The Concrete Institute of Australia defines durability planning as the cost-effective selection and usage of materials combined with design processes, construction methods and detailing to achieve the asset owners intended service life, without premature unexpected operational maintenance.
A technical analysis may be used to determine the nature and rate of materials deterioration for given macro and micro environmental conditions can be used to influence the design, construction and operational maintenance of a structure during its service life.
There are typically 3 ways to prevent the corrosion of steel in concrete:
1. Modify the concrete
- Supplementary cementitious additions (for example, fly ash, slag, and silica fume)
- Impregnation (for example, polymers)
- Inhibitors (for example, nitrates)
- Barrier layers (for example, membranes, paints)
2. Modify the reinforcing steel
- Corrosion resistant metals (for example, stainless steel)
- Non-metallic materials (for example, fibre reinforced polymer, glass reinforced polymer fibres)
- Coated reinforcing steel (for example, epoxy coating, galvanized, duplex)
- Cathodic protection (for example, impressed current, sacrificial anodes)
3. Increase the concrete cover
Increasing the concrete cover provides an increase in the time that it takes for the carbonation front to reach the reinforcing steel, and the time taken for the chloride concentration at the surface of the reinforcing steel to reach a critical level. However, there is a paradox to consider in this approach, as the thicker the concrete cover, the larger the peak value of the expansive pressure from reinforcing steel corrosion and the greater the subsequent size of any cracks.

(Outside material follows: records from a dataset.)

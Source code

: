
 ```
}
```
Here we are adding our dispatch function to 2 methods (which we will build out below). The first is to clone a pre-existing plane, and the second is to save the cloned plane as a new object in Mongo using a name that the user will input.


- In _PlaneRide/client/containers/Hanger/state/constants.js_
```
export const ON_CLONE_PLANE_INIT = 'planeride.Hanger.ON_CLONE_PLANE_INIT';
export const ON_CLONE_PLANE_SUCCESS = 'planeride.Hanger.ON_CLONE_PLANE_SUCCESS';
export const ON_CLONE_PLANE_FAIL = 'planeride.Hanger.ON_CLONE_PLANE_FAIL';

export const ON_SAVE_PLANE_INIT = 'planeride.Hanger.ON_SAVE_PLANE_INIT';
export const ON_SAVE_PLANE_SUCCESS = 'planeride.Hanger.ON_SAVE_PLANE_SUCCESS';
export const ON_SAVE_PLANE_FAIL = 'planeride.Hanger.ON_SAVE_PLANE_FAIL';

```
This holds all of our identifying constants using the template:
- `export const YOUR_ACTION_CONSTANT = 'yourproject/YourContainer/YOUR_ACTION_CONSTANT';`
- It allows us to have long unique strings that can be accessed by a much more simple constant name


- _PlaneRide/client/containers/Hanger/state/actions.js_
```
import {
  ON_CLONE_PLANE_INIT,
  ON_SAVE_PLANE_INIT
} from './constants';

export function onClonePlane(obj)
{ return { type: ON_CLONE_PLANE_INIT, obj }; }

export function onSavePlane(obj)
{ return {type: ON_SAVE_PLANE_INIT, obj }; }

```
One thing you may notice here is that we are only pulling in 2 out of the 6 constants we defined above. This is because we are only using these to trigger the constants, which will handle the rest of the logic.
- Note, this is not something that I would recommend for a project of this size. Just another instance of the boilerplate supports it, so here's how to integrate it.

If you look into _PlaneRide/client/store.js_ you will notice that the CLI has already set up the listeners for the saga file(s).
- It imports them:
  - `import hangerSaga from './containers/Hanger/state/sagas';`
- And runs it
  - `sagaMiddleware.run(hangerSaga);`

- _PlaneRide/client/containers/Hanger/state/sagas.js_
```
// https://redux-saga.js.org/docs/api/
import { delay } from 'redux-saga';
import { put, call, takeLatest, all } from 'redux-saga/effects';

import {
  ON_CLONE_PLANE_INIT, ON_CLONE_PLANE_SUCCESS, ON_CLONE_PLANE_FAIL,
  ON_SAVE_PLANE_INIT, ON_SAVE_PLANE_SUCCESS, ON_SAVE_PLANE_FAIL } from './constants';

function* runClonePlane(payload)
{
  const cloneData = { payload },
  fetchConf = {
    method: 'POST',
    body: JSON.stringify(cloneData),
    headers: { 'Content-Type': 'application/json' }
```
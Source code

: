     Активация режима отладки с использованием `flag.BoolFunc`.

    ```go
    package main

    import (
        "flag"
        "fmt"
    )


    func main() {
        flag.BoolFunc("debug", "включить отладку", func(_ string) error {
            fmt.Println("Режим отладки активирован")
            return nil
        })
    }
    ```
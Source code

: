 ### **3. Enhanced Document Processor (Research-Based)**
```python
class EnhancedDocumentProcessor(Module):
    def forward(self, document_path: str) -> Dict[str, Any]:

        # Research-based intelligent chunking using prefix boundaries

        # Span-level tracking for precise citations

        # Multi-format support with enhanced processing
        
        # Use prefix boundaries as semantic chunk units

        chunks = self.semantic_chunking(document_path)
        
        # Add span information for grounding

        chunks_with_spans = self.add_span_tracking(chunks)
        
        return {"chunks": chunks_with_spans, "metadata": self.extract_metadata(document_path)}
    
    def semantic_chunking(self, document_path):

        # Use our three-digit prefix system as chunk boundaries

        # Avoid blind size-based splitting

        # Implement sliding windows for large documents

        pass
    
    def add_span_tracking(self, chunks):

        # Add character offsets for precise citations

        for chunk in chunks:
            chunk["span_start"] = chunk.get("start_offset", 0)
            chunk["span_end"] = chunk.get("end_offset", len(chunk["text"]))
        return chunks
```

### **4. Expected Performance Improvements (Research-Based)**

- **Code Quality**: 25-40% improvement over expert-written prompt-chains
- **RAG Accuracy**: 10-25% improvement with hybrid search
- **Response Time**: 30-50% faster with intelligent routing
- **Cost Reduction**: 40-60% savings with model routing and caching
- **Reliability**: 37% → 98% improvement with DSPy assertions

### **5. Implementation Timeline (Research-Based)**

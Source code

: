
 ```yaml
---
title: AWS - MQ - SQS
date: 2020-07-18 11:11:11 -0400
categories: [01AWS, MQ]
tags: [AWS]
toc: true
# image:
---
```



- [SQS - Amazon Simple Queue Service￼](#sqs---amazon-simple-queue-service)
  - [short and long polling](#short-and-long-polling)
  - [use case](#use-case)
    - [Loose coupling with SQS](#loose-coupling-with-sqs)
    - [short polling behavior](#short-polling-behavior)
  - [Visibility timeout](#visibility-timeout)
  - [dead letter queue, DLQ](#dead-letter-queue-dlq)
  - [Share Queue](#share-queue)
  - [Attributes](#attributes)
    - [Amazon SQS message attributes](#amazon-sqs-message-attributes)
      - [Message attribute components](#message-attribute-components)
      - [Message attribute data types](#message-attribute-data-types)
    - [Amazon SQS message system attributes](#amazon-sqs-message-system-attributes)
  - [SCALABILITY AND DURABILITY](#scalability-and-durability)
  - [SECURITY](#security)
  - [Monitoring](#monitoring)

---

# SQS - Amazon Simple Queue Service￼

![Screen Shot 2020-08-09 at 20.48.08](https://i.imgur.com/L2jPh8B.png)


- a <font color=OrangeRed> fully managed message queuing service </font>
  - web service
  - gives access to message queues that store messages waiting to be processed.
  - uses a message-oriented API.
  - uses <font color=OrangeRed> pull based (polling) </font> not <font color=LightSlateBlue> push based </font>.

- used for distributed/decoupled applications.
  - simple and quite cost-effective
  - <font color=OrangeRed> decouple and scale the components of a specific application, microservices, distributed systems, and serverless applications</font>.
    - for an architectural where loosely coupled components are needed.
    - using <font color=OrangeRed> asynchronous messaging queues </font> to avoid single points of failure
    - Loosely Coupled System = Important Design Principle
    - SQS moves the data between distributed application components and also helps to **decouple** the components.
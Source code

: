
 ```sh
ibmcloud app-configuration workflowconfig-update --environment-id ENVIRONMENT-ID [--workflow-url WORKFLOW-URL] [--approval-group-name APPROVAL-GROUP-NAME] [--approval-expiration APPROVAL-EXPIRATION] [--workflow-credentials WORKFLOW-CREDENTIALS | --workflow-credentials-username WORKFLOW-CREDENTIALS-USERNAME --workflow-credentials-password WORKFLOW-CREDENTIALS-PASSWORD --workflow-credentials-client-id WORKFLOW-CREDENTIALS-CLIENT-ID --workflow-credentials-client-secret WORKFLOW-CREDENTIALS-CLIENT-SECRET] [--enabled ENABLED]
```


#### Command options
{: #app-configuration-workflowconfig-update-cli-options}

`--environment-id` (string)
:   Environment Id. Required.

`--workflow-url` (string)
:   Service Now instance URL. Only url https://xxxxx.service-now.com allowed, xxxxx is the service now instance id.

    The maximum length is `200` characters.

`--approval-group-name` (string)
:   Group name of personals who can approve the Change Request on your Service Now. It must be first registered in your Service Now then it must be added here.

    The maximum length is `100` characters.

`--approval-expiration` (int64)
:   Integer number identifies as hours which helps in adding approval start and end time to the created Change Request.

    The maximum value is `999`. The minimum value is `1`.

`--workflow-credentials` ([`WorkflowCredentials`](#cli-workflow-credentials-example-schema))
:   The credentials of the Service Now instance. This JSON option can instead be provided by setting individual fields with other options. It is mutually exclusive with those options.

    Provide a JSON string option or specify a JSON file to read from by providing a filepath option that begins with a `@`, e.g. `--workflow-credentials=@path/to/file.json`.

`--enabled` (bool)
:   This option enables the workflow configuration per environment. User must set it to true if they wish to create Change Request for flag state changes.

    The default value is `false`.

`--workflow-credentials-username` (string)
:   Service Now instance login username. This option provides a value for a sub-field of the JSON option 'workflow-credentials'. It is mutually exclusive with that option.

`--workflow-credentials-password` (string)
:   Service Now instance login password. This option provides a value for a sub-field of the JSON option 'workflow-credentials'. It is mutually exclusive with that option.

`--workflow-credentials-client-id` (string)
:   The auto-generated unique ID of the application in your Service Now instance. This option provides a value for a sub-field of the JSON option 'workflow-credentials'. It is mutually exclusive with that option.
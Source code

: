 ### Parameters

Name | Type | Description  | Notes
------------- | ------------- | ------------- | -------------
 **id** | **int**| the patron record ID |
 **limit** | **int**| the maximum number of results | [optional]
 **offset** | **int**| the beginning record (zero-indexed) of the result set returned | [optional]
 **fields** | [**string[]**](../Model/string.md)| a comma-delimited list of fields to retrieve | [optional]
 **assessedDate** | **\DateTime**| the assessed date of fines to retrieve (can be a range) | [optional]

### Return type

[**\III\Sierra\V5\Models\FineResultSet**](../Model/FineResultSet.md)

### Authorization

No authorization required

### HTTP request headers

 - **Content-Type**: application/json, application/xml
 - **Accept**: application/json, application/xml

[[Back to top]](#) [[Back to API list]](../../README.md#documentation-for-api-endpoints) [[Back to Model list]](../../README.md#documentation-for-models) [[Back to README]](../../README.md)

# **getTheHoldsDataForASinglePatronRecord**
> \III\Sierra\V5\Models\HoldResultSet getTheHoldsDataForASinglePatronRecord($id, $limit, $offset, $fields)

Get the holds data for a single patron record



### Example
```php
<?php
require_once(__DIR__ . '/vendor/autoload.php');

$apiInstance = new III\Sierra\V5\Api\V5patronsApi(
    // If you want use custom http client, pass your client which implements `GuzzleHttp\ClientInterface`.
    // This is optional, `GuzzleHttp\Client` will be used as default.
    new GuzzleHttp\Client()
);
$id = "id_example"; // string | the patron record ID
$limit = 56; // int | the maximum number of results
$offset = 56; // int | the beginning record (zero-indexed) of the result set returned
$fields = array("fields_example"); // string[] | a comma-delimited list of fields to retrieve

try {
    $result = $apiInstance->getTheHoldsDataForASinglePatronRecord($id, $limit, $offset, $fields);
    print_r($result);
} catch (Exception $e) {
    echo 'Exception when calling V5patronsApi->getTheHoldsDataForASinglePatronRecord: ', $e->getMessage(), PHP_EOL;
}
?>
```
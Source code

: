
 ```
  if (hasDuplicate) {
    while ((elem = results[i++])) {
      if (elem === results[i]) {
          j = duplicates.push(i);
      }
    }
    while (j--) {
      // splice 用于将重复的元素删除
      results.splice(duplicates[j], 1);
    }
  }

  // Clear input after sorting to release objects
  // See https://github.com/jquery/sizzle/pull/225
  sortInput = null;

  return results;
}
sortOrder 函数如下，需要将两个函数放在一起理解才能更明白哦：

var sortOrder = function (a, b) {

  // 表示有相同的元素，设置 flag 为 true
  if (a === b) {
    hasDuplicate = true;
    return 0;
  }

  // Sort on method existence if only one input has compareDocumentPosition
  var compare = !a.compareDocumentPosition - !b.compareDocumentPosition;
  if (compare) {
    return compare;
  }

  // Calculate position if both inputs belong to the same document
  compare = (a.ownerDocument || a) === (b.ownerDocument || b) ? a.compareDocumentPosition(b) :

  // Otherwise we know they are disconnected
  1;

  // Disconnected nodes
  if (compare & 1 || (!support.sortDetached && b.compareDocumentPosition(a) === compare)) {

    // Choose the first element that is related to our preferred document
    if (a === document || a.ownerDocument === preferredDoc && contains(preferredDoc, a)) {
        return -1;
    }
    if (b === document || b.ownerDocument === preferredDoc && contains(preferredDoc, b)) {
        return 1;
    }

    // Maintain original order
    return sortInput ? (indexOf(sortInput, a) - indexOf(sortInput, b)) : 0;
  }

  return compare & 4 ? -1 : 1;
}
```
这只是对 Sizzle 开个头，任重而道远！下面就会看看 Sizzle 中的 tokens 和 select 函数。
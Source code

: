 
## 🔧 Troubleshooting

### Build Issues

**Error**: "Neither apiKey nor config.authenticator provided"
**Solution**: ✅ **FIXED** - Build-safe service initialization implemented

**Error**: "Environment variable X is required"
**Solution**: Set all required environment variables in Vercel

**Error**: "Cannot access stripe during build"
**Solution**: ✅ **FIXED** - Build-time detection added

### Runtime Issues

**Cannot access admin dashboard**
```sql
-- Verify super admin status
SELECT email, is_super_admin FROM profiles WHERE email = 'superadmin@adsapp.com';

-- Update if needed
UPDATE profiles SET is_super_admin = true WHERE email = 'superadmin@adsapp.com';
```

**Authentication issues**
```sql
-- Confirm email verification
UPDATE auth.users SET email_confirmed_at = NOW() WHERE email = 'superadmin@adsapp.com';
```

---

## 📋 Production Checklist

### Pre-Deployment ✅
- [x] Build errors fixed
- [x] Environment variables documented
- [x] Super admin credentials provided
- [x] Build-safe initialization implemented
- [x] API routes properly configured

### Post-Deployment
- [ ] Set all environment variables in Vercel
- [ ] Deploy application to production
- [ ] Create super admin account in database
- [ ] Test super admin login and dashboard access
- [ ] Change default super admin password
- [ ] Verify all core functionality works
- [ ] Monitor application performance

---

This is because the thicker the concrete cover, the higher the strain energy needed to crack the concrete, thus resulting in larger expansive pressure (Zhao and Jin).
These methods may be used individually, or in conjunction with other methods, and each method has its own advantages and disadvantages. A durability plan should be developed based upon the individual situation, environment and required life expectancy of the asset.